### TRY IT:
An exact copy of all the data below is needed, without its pictures.
------ AVAILABLE RECORDS
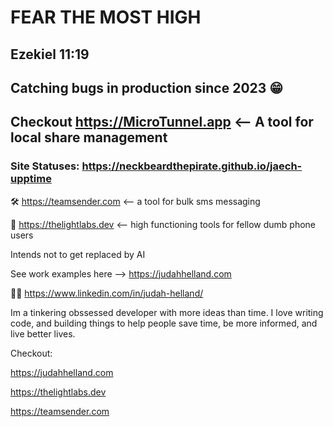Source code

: # FEAR THE MOST HIGH
## Ezekiel 11:19
## Catching bugs in production since 2023 😁
## Checkout https://MicroTunnel.app <-- A tool for local share management
### Site Statuses: https://neckbeardthepirate.github.io/jaech-upptime


🛠️ https://teamsender.com <-- a tool for bulk sms messaging  

🔬 https://thelightlabs.dev <-- high functioning tools for fellow dumb phone users

Intends not to get replaced by AI

See work examples here --> https://judahhelland.com

💼💼 https://www.linkedin.com/in/judah-helland/


Im a tinkering obssessed developer with more ideas than time. I love writing code, and building things to help people save time, be more informed, and live better lives.

Checkout:  

 https://judahhelland.com  
 
 https://thelightlabs.dev  
 
 https://teamsender.com
 
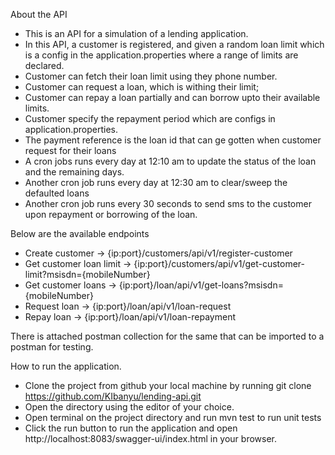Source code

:About the API

- This is an API for a simulation of a lending application.
- In this API, a customer is registered, and given a random loan limit which is a config in the application.properties where a range of limits are declared.
- Customer can fetch their loan limit using they phone number.
- Customer can request a loan, which is withing their limit;
- Customer can repay a loan partially and can borrow upto their available limits.
- Customer specify the repayment period which are configs in application.properties.
- The payment reference is the loan id that can ge gotten when customer request for their loans
- A cron jobs runs every day at 12:10 am to update the status of the loan and the remaining days.
- Another cron job runs every day at 12:30 am to clear/sweep the defaulted loans
- Another cron job runs every 30 seconds to send sms to the customer upon repayment or borrowing of the loan.

Below are the available endpoints
- Create customer -> {ip:port}/customers/api/v1/register-customer
- Get customer loan limit -> {ip:port}/customers/api/v1/get-customer-limit?msisdn={mobileNumber}
- Get customer loans -> {ip:port}/loan/api/v1/get-loans?msisdn={mobileNumber}
- Request loan -> {ip:port}/loan/api/v1/loan-request
- Repay loan -> {ip:port}/loan/api/v1/loan-repayment

There is attached postman collection for the same that can be imported to a postman for testing.


How to run the application.

- Clone the project from github your local machine by running git clone https://github.com/KIbanyu/lending-api.git
- Open the directory using the editor of your choice.
- Open terminal on the project directory and run mvn test to run unit tests
- Click the run button to run the application and open http://localhost:8083/swagger-ui/index.html in your browser.
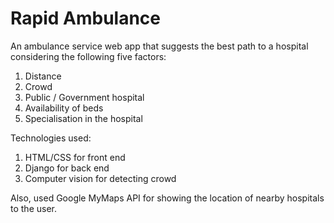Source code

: # Rapid Ambulance
An ambulance service web app that suggests the best path to a hospital considering the following five factors:
1) Distance
2) Crowd
3) Public / Government hospital
4) Availability of beds
5) Specialisation in the hospital

Technologies used:
1) HTML/CSS for front end
2) Django for back end
3) Computer vision for detecting crowd

Also, used Google MyMaps API for showing the location of nearby hospitals to the user.
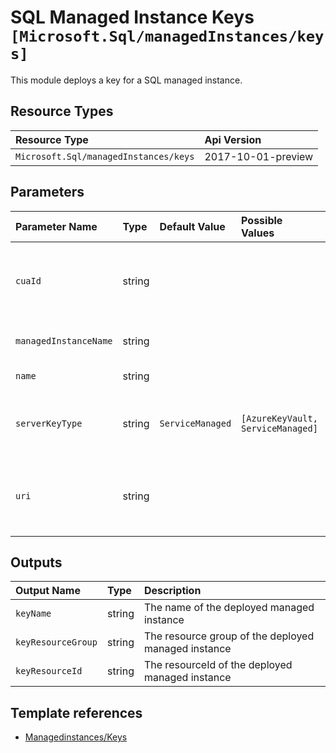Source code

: # SQL Managed Instance Keys `[Microsoft.Sql/managedInstances/keys]`

This module deploys a key for a SQL managed instance.

## Resource Types

| Resource Type | Api Version |
| :-- | :-- |
| `Microsoft.Sql/managedInstances/keys` | 2017-10-01-preview |

## Parameters

| Parameter Name | Type | Default Value | Possible Values | Description |
| :-- | :-- | :-- | :-- | :-- |
| `cuaId` | string |  |  | Optional. Customer Usage Attribution id (GUID). This GUID must be previously registered |
| `managedInstanceName` | string |  |  | Required. Name of the SQL managed instance. |
| `name` | string |  |  | Optional. The name of the key |
| `serverKeyType` | string | `ServiceManaged` | `[AzureKeyVault, ServiceManaged]` | Optional. The encryption protector type like "ServiceManaged", "AzureKeyVault" |
| `uri` | string |  |  | Optional. The URI of the key. If the ServerKeyType is AzureKeyVault, then the URI is required. |

## Outputs

| Output Name | Type | Description |
| :-- | :-- | :-- |
| `keyName` | string | The name of the deployed managed instance |
| `keyResourceGroup` | string | The resource group of the deployed managed instance |
| `keyResourceId` | string | The resourceId of the deployed managed instance |

## Template references

- [Managedinstances/Keys](https://docs.microsoft.com/en-us/azure/templates/Microsoft.Sql/2017-10-01-preview/managedInstances/keys)
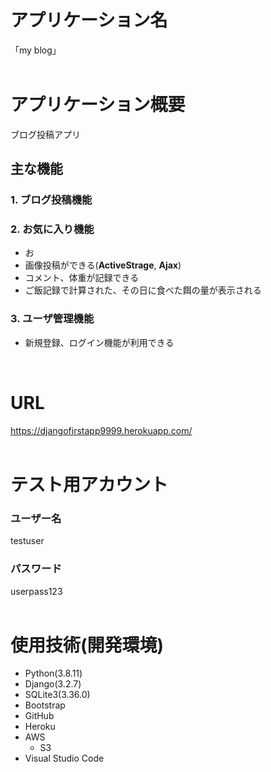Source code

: # アプリケーション名
「my blog」
<br />
<br />

# アプリケーション概要
ブログ投稿アプリ
## 主な機能
### 1. ブログ投稿機能


### 2. お気に入り機能
- お
- 画像投稿ができる(**ActiveStrage**, **Ajax**)
- コメント、体重が記録できる
- ご飯記録で計算された、その日に食べた餌の量が表示される
### 3. ユーザ管理機能
- 新規登録、ログイン機能が利用できる
<br />

# URL
https://djangofirstapp9999.herokuapp.com/
<br />
<br />

# テスト用アカウント
### ユーザー名
  testuser
### パスワード
  userpass123
<br />
<br />


# 使用技術(開発環境)
- Python(3.8.11)
- Django(3.2.7)
- SQLite3(3.36.0)
- Bootstrap
- GitHub
- Heroku
- AWS
  - S3
- Visual Studio Code
<br />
------------
### EXERCISE RESPONSE:
Source code

: # FEAR THE MOST HIGH
## Ezekiel 11:19
## Catching bugs in production since 2023 😁
## Checkout https://MicroTunnel.app <-- A tool for local share management
### Site Statuses: https://neckbeardthepirate.github.io/jaech-upptime


🛠️ https://teamsender.com <-- a tool for bulk sms messaging  

🔬 https://thelightlabs.dev <-- high functioning tools for fellow dumb phone users

Intends not to get replaced by AI

See work examples here --> https://judahhelland.com

💼💼 https://www.linkedin.com/in/judah-helland/


Im a tinkering obssessed developer with more ideas than time. I love writing code, and building things to help people save time, be more informed, and live better lives.

Checkout:  

 https://judahhelland.com  
 
 https://thelightlabs.dev  
 
 https://teamsender.com
 
Source code

:About the API

- This is an API for a simulation of a lending application.
- In this API, a customer is registered, and given a random loan limit which is a config in the application.properties where a range of limits are declared.
- Customer can fetch their loan limit using they phone number.
- Customer can request a loan, which is withing their limit;
- Customer can repay a loan partially and can borrow upto their available limits.
- Customer specify the repayment period which are configs in application.properties.
- The payment reference is the loan id that can ge gotten when customer request for their loans
- A cron jobs runs every day at 12:10 am to update the status of the loan and the remaining days.
- Another cron job runs every day at 12:30 am to clear/sweep the defaulted loans
- Another cron job runs every 30 seconds to send sms to the customer upon repayment or borrowing of the loan.

Below are the available endpoints
- Create customer -> {ip:port}/customers/api/v1/register-customer
- Get customer loan limit -> {ip:port}/customers/api/v1/get-customer-limit?msisdn={mobileNumber}
- Get customer loans -> {ip:port}/loan/api/v1/get-loans?msisdn={mobileNumber}
- Request loan -> {ip:port}/loan/api/v1/loan-request
- Repay loan -> {ip:port}/loan/api/v1/loan-repayment

There is attached postman collection for the same that can be imported to a postman for testing.


How to run the application.

- Clone the project from github your local machine by running git clone https://github.com/KIbanyu/lending-api.git
- Open the directory using the editor of your choice.
- Open terminal on the project directory and run mvn test to run unit tests
- Click the run button to run the application and open http://localhost:8083/swagger-ui/index.html in your browser.
Source code

: # Rapid Ambulance
An ambulance service web app that suggests the best path to a hospital considering the following five factors:
1) Distance
2) Crowd
3) Public / Government hospital
4) Availability of beds
5) Specialisation in the hospital

Technologies used:
1) HTML/CSS for front end
2) Django for back end
3) Computer vision for detecting crowd

Also, used Google MyMaps API for showing the location of nearby hospitals to the user.
Source code

: # SQL Managed Instance Keys `[Microsoft.Sql/managedInstances/keys]`

This module deploys a key for a SQL managed instance.

## Resource Types

| Resource Type | Api Version |
| :-- | :-- |
| `Microsoft.Sql/managedInstances/keys` | 2017-10-01-preview |

## Parameters

| Parameter Name | Type | Default Value | Possible Values | Description |
| :-- | :-- | :-- | :-- | :-- |
| `cuaId` | string |  |  | Optional. Customer Usage Attribution id (GUID). This GUID must be previously registered |
| `managedInstanceName` | string |  |  | Required. Name of the SQL managed instance. |
| `name` | string |  |  | Optional. The name of the key |
| `serverKeyType` | string | `ServiceManaged` | `[AzureKeyVault, ServiceManaged]` | Optional. The encryption protector type like "ServiceManaged", "AzureKeyVault" |
| `uri` | string |  |  | Optional. The URI of the key. If the ServerKeyType is AzureKeyVault, then the URI is required. |

## Outputs

| Output Name | Type | Description |
| :-- | :-- | :-- |
| `keyName` | string | The name of the deployed managed instance |
| `keyResourceGroup` | string | The resource group of the deployed managed instance |
| `keyResourceId` | string | The resourceId of the deployed managed instance |

## Template references

- [Managedinstances/Keys](https://docs.microsoft.com/en-us/azure/templates/Microsoft.Sql/2017-10-01-preview/managedInstances/keys)
Source code

: # アプリケーション名
「my blog」
<br />
<br />

# アプリケーション概要
ブログ投稿アプリ
## 主な機能
### 1. ブログ投稿機能


### 2. お気に入り機能
- お
- 画像投稿ができる(**ActiveStrage**, **Ajax**)
- コメント、体重が記録できる
- ご飯記録で計算された、その日に食べた餌の量が表示される
### 3. ユーザ管理機能
- 新規登録、ログイン機能が利用できる
<br />

# URL
https://djangofirstapp9999.herokuapp.com/
<br />
<br />

# テスト用アカウント
### ユーザー名
  testuser
### パスワード
  userpass123
<br />
<br />


# 使用技術(開発環境)
- Python(3.8.11)
- Django(3.2.7)
- SQLite3(3.36.0)
- Bootstrap
- GitHub
- Heroku
- AWS
  - S3
- Visual Studio Code
<br />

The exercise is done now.